[Data extracted from a collection]
· · · · ·

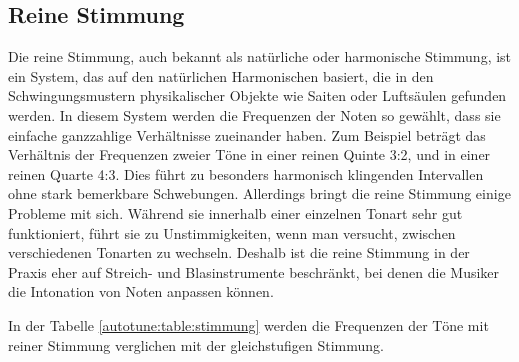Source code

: \subsection{Reine Stimmung
\label{autotune:subsection:reineStimmung}}
Die reine Stimmung, auch bekannt als natürliche oder harmonische Stimmung, ist ein System,
das auf den natürlichen Harmonischen basiert, die in den Schwingungsmustern physikalischer Objekte wie Saiten oder Luftsäulen gefunden werden.
In diesem System werden die Frequenzen der Noten so gewählt, dass sie einfache ganzzahlige Verhältnisse zueinander haben.
Zum Beispiel beträgt das Verhältnis der Frequenzen zweier Töne in einer reinen Quinte 3:2, und in einer reinen Quarte 4:3.
Dies führt zu besonders harmonisch klingenden Intervallen ohne stark bemerkbare Schwebungen.
Allerdings bringt die reine Stimmung einige Probleme mit sich.
Während sie innerhalb einer einzelnen Tonart sehr gut funktioniert, führt sie zu Unstimmigkeiten,
wenn man versucht, zwischen verschiedenen Tonarten zu wechseln.
Deshalb ist die reine Stimmung in der Praxis eher auf Streich- und Blasinstrumente beschränkt,
bei denen die Musiker die Intonation von Noten anpassen können.

In der Tabelle \ref{autotune:table:stimmung} werden die Frequenzen der Töne mit reiner Stimmung verglichen mit der gleichstufigen Stimmung.

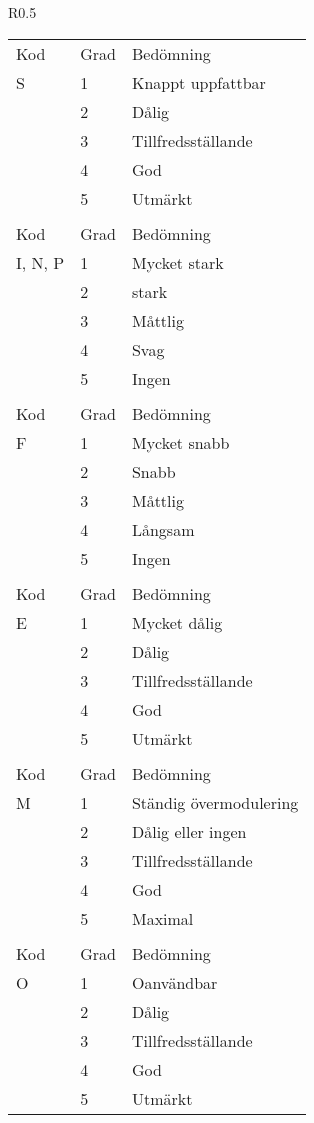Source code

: \begin{wraptable}{R}{0.5\textwidth}
\begin{tabular}{lll}
  Kod & Grad & Bedömning \\
  S   & 1    & Knappt uppfattbar \\
      & 2    & Dålig \\
      & 3    & Tillfredsställande \\
      & 4    & God \\
      & 5    & Utmärkt \\
  & & \\

  Kod     & Grad & Bedömning \\
  I, N, P & 1    & Mycket stark \\
          & 2    & stark \\
          & 3    & Måttlig \\
          & 4    & Svag \\
          & 5    & Ingen \\
  & & \\

  Kod & Grad & Bedömning \\
  F   & 1    & Mycket snabb \\
      & 2    & Snabb \\
      & 3    & Måttlig \\
      & 4    & Långsam \\
      & 5    & Ingen \\

  & & \\
  Kod & Grad & Bedömning \\
  E   & 1    & Mycket dålig \\
      & 2    & Dålig \\
      & 3    & Tillfredsställande \\
      & 4    & God \\
      & 5    & Utmärkt \\

  & & \\
  Kod & Grad & Bedömning \\
  M   & 1    & Ständig övermodulering \\
      & 2    & Dålig eller ingen \\
      & 3    & Tillfredsställande \\
      & 4    & God \\
      & 5    & Maximal \\

  & & \\
  Kod & Grad & Bedömning \\
  O   & 1    & Oanvändbar \\
      & 2    & Dålig \\
      & 3    & Tillfredsställande \\
      & 4    & God \\
      & 5    & Utmärkt \\
\end{tabular}
\end{wraptable}

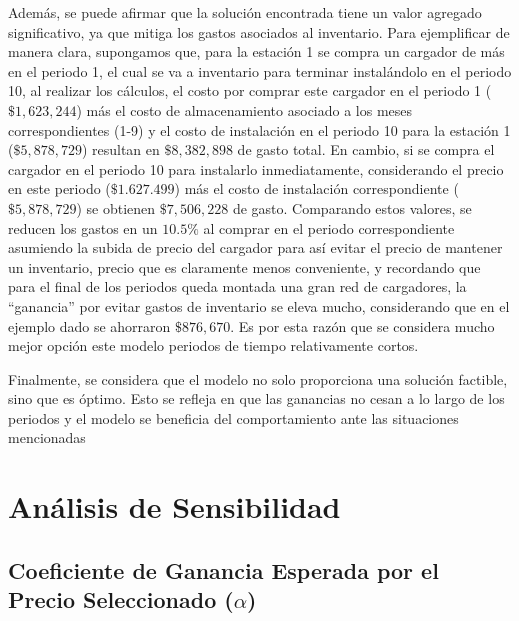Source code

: \documentclass[letterpaper]{article}
\begin{document}
\begin{flushleft}
	Además, se puede afirmar que la solución encontrada tiene un valor agregado significativo, ya
	que mitiga los gastos asociados al inventario. Para ejemplificar de manera clara, supongamos
	que, para la estación 1 se compra un cargador de más en el periodo 1, el cual se va a inventario
	para terminar instalándolo en el periodo 10, al realizar los cálculos, el costo por comprar
	este cargador en el periodo 1 ($\$1,623,244$) más el costo de almacenamiento asociado a los meses
		correspondientes (1-9) y el costo de instalación en el periodo 10 para la estación 1 ($\$5,878,729$)
		resultan en $\$8,382,898$ de gasto total. En cambio, si se compra el cargador en el periodo 10 para
		instalarlo inmediatamente, considerando el precio en este periodo ($\$1.627.499$) más el costo de
		instalación correspondiente ($\$5,878,729$) se obtienen $\$7,506,228$ de gasto. Comparando estos
		valores, se reducen los gastos en un $10.5\%$ al comprar en el periodo correspondiente asumiendo
		la subida de precio del cargador para así evitar el precio de mantener un inventario, precio
		que es claramente menos conveniente, y recordando que para el final de los periodos queda
		montada una gran red de cargadores, la “ganancia” por evitar gastos de inventario se eleva
		mucho, considerando que en el ejemplo dado se ahorraron $\$876,670$. Es por esta razón que se
		considera mucho mejor opción este modelo periodos de tiempo relativamente cortos.

		Finalmente, se considera que el modelo no solo proporciona una solución factible, sino que
		es óptimo. Esto se refleja en que las ganancias no cesan a lo largo de los periodos y el modelo
		se beneficia del comportamiento ante las situaciones mencionadas

		\newpage
		\section{Análisis de Sensibilidad}


		\subsection*{Coeficiente de Ganancia Esperada por el Precio Seleccionado ($\alpha$)}


\end{flushleft}
\end{document}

· · · · ·

Problem to solve:
Restate the entries above word for word, and keep the pictures out.

Completed task:
Source code

: \subsection{Reine Stimmung
\label{autotune:subsection:reineStimmung}}
Die reine Stimmung, auch bekannt als natürliche oder harmonische Stimmung, ist ein System,
das auf den natürlichen Harmonischen basiert, die in den Schwingungsmustern physikalischer Objekte wie Saiten oder Luftsäulen gefunden werden.
In diesem System werden die Frequenzen der Noten so gewählt, dass sie einfache ganzzahlige Verhältnisse zueinander haben.
Zum Beispiel beträgt das Verhältnis der Frequenzen zweier Töne in einer reinen Quinte 3:2, und in einer reinen Quarte 4:3.
Dies führt zu besonders harmonisch klingenden Intervallen ohne stark bemerkbare Schwebungen.
Allerdings bringt die reine Stimmung einige Probleme mit sich.
Während sie innerhalb einer einzelnen Tonart sehr gut funktioniert, führt sie zu Unstimmigkeiten,
wenn man versucht, zwischen verschiedenen Tonarten zu wechseln.
Deshalb ist die reine Stimmung in der Praxis eher auf Streich- und Blasinstrumente beschränkt,
bei denen die Musiker die Intonation von Noten anpassen können.

In der Tabelle \ref{autotune:table:stimmung} werden die Frequenzen der Töne mit reiner Stimmung verglichen mit der gleichstufigen Stimmung.

Source code

: \begin{wraptable}{R}{0.5\textwidth}
\begin{tabular}{lll}
  Kod & Grad & Bedömning \\
  S   & 1    & Knappt uppfattbar \\
      & 2    & Dålig \\
      & 3    & Tillfredsställande \\
      & 4    & God \\
      & 5    & Utmärkt \\
  & & \\

  Kod     & Grad & Bedömning \\
  I, N, P & 1    & Mycket stark \\
          & 2    & stark \\
          & 3    & Måttlig \\
          & 4    & Svag \\
          & 5    & Ingen \\
  & & \\

  Kod & Grad & Bedömning \\
  F   & 1    & Mycket snabb \\
      & 2    & Snabb \\
      & 3    & Måttlig \\
      & 4    & Långsam \\
      & 5    & Ingen \\

  & & \\
  Kod & Grad & Bedömning \\
  E   & 1    & Mycket dålig \\
      & 2    & Dålig \\
      & 3    & Tillfredsställande \\
      & 4    & God \\
      & 5    & Utmärkt \\

  & & \\
  Kod & Grad & Bedömning \\
  M   & 1    & Ständig övermodulering \\
      & 2    & Dålig eller ingen \\
      & 3    & Tillfredsställande \\
      & 4    & God \\
      & 5    & Maximal \\

  & & \\
  Kod & Grad & Bedömning \\
  O   & 1    & Oanvändbar \\
      & 2    & Dålig \\
      & 3    & Tillfredsställande \\
      & 4    & God \\
      & 5    & Utmärkt \\
\end{tabular}
\end{wraptable}

Source code

: \documentclass[letterpaper]{article}
\begin{document}
\begin{flushleft}
	Además, se puede afirmar que la solución encontrada tiene un valor agregado significativo, ya
	que mitiga los gastos asociados al inventario. Para ejemplificar de manera clara, supongamos
	que, para la estación 1 se compra un cargador de más en el periodo 1, el cual se va a inventario
	para terminar instalándolo en el periodo 10, al realizar los cálculos, el costo por comprar
	este cargador en el periodo 1 ($\$1,623,244$) más el costo de almacenamiento asociado a los meses
		correspondientes (1-9) y el costo de instalación en el periodo 10 para la estación 1 ($\$5,878,729$)
		resultan en $\$8,382,898$ de gasto total. En cambio, si se compra el cargador en el periodo 10 para
		instalarlo inmediatamente, considerando el precio en este periodo ($\$1.627.499$) más el costo de
		instalación correspondiente ($\$5,878,729$) se obtienen $\$7,506,228$ de gasto. Comparando estos
		valores, se reducen los gastos en un $10.5\%$ al comprar en el periodo correspondiente asumiendo
		la subida de precio del cargador para así evitar el precio de mantener un inventario, precio
		que es claramente menos conveniente, y recordando que para el final de los periodos queda
		montada una gran red de cargadores, la “ganancia” por evitar gastos de inventario se eleva
		mucho, considerando que en el ejemplo dado se ahorraron $\$876,670$. Es por esta razón que se
		considera mucho mejor opción este modelo periodos de tiempo relativamente cortos.

		Finalmente, se considera que el modelo no solo proporciona una solución factible, sino que
		es óptimo. Esto se refleja en que las ganancias no cesan a lo largo de los periodos y el modelo
		se beneficia del comportamiento ante las situaciones mencionadas

		\newpage
		\section{Análisis de Sensibilidad}


		\subsection*{Coeficiente de Ganancia Esperada por el Precio Seleccionado ($\alpha$)}


\end{flushleft}
\end{document}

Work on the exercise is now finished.